The problem: UICollectionView as a subclass of UIScrollView essentially animates its bounds by a stride of bounds.size. Although this could mean that all you had to do is decrease the bounds while keeping the frame bigger, unfortunately UICollectionView will not render any cells outside its current bounds... destroying your preview effect.

The Solution:

  1. Create a UICollectionView with paging set to NO and with the desired frame.
  2. Create UICollectionViewCells that are smaller than the UICollectionView's frame/bounds. At this stage, a part of the next cell should show in the frame. This should be visible before implementing the other steps below.
  3. Add a collectionView.contentInset.left and right (I assume your layout is horizontal) equal to the contentOffsetValue method (as shown below for simplicity) so as to align the first and last cells to the middle.
  4. Create a UICollectionViewFlowLayout which overrides the method that gives the stopping point like so:

Like so:

-(CGFloat)contentOffsetValue
{
    return self.collectionView.bounds.size.width * 0.5f - self.itemSize.width * 0.5f;
}

- (CGPoint)targetContentOffsetForProposedContentOffset:(CGPoint)proposedContentOffset withScrollingVelocity:(CGPoint)velocity
{

    static float EscapeVelocity = 0.5f; // otherwise snap back to the middle
    NSArray* layoutAttributesArray = [self layoutAttributesForElementsInRect:self.collectionView.bounds];

    if(layoutAttributesArray.count == 0)
        return proposedContentOffset;

    CGFloat currentBoundsCenterX = self.collectionView.contentOffset.x + self.collectionView.bounds.size.width * 0.5f;


    UICollectionViewLayoutAttributes* candidateNextLayoutAttributes = layoutAttributesArray.firstObject;


    for (UICollectionViewLayoutAttributes* layoutAttributes in layoutAttributesArray)
    {
        if ((layoutAttributes.representedElementCategory != UICollectionElementCategoryCell) ||
            (layoutAttributes == candidateNextLayoutAttributes)) // skip the first comparison
            continue;

        if(velocity.x > EscapeVelocity || velocity.x < -(EscapeVelocity))
        {
            if(velocity.x > EscapeVelocity && layoutAttributes.center.x > candidateNextLayoutAttributes.center.x)
            {

                candidateNextLayoutAttributes = layoutAttributes;
            }

            else if (velocity.x < -(EscapeVelocity) && layoutAttributes.center.x < candidateNextLayoutAttributes.center.x)
            {

                candidateNextLayoutAttributes = layoutAttributes;
            }
        }
        else
        {
            if(fabsf(currentBoundsCenterX - layoutAttributes.center.x) < fabsf(currentBoundsCenterX - candidateNextLayoutAttributes.center.x))
            {

                candidateNextLayoutAttributes = layoutAttributes;
            }
        }   
    }
    return CGPointMake(candidateNextLayoutAttributes.center.x - self.collectionView.bounds.size.width * 0.5f, proposedContentOffset.y);

}

Upvotes: 7

Brennan
Brennan

Reputation: 11686

I just put together a sample project which shows how you could do this. I created a container view which is 100 points wider than the 320 points for the screen. Then I put a UICollectionView into that container. This offsets everything by 50 points on both sides of the screen.

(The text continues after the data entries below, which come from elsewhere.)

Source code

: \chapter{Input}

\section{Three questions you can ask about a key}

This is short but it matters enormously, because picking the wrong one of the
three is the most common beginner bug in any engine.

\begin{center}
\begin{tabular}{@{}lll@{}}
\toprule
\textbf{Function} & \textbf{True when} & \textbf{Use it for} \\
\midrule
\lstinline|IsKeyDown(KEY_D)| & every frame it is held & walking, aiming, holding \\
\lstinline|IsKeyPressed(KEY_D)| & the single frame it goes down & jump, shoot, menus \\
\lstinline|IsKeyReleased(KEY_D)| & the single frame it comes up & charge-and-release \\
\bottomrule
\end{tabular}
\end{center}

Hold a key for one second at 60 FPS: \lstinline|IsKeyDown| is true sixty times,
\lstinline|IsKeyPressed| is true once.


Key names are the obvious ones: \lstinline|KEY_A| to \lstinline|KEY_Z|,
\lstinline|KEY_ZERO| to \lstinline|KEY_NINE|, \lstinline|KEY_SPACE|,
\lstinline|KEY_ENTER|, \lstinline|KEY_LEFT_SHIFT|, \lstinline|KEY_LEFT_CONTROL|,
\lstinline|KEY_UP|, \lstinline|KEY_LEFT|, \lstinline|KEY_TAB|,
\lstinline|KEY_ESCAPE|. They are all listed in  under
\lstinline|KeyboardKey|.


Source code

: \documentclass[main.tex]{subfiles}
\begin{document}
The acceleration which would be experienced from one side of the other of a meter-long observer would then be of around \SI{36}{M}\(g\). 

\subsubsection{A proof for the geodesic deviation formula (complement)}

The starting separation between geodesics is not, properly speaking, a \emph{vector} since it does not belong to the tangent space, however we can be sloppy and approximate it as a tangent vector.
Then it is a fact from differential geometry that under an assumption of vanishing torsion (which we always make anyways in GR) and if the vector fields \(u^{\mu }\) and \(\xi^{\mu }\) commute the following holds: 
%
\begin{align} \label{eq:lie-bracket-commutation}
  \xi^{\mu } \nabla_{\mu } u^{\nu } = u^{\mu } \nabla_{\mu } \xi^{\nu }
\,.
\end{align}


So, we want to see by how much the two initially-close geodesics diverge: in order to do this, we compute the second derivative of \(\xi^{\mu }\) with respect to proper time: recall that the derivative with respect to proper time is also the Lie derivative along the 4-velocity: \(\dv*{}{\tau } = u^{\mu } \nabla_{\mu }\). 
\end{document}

Then there is a content cell which simply has a background and a label so you can visually identify what is happening. On the left and right there are empty cells. In the viewDidLoad method the content inset is set to negative values on the left and right to make the empty cells now scroll into view. You can adjust the inset to your preference.

This mimics the behavior fairly closely. To get the label below, like in the example you can simply check the contentOffset value to determine which cell is in focus. To do that you'd use the UIScrollViewDelegate which is a part of UICollectionView.

https://github.com/brennanMKE/Interfaces/tree/master/ListView

You'll notice this sample project has 2 collection views. One is a normal horizontal flow layout while the other one which has larger cells is the one which mimics the example you mentioned.